Records to process —
──────────────────────────────
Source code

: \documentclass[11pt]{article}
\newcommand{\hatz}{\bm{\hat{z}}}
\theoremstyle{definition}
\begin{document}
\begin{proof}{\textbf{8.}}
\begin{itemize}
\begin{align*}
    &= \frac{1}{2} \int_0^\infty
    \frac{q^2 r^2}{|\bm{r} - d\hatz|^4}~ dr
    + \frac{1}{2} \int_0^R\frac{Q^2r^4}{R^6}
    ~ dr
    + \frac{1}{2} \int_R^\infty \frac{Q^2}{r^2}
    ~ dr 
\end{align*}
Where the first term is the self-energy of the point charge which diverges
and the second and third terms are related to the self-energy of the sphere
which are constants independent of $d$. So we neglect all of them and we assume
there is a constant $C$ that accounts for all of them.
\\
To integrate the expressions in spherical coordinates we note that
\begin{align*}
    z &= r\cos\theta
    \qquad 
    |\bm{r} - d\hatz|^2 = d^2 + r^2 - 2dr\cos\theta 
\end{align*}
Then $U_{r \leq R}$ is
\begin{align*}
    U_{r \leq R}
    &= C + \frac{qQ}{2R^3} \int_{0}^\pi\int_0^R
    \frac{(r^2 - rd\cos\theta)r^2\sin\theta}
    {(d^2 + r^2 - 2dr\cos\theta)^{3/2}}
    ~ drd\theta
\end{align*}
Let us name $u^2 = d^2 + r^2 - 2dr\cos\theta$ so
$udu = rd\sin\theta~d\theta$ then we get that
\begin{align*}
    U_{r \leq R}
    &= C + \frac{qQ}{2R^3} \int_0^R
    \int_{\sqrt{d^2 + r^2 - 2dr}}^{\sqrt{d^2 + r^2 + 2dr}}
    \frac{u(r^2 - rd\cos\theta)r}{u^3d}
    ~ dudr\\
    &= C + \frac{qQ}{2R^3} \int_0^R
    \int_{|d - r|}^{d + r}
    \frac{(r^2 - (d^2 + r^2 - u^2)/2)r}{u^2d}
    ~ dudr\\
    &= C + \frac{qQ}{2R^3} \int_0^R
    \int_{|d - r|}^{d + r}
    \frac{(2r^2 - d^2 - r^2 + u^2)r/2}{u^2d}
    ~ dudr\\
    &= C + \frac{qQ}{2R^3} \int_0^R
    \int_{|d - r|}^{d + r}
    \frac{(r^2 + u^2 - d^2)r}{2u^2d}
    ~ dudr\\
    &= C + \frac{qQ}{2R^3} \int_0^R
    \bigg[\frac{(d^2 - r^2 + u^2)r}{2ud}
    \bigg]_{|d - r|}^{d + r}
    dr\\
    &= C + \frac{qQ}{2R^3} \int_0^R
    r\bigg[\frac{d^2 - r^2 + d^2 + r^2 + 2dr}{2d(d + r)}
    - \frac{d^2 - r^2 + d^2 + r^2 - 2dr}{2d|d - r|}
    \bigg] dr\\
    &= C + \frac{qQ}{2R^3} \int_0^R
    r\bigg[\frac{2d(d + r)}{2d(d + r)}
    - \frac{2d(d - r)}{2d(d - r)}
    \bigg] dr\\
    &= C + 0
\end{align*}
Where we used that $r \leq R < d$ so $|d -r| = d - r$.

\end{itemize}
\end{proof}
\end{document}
──────────────────────────────
Work item — All lines above containing the string "self" are to be collected.

Reply to the task —
Where the first term is the self-energy of the point charge which diverges
and the second and third terms are related to the self-energy of the sphere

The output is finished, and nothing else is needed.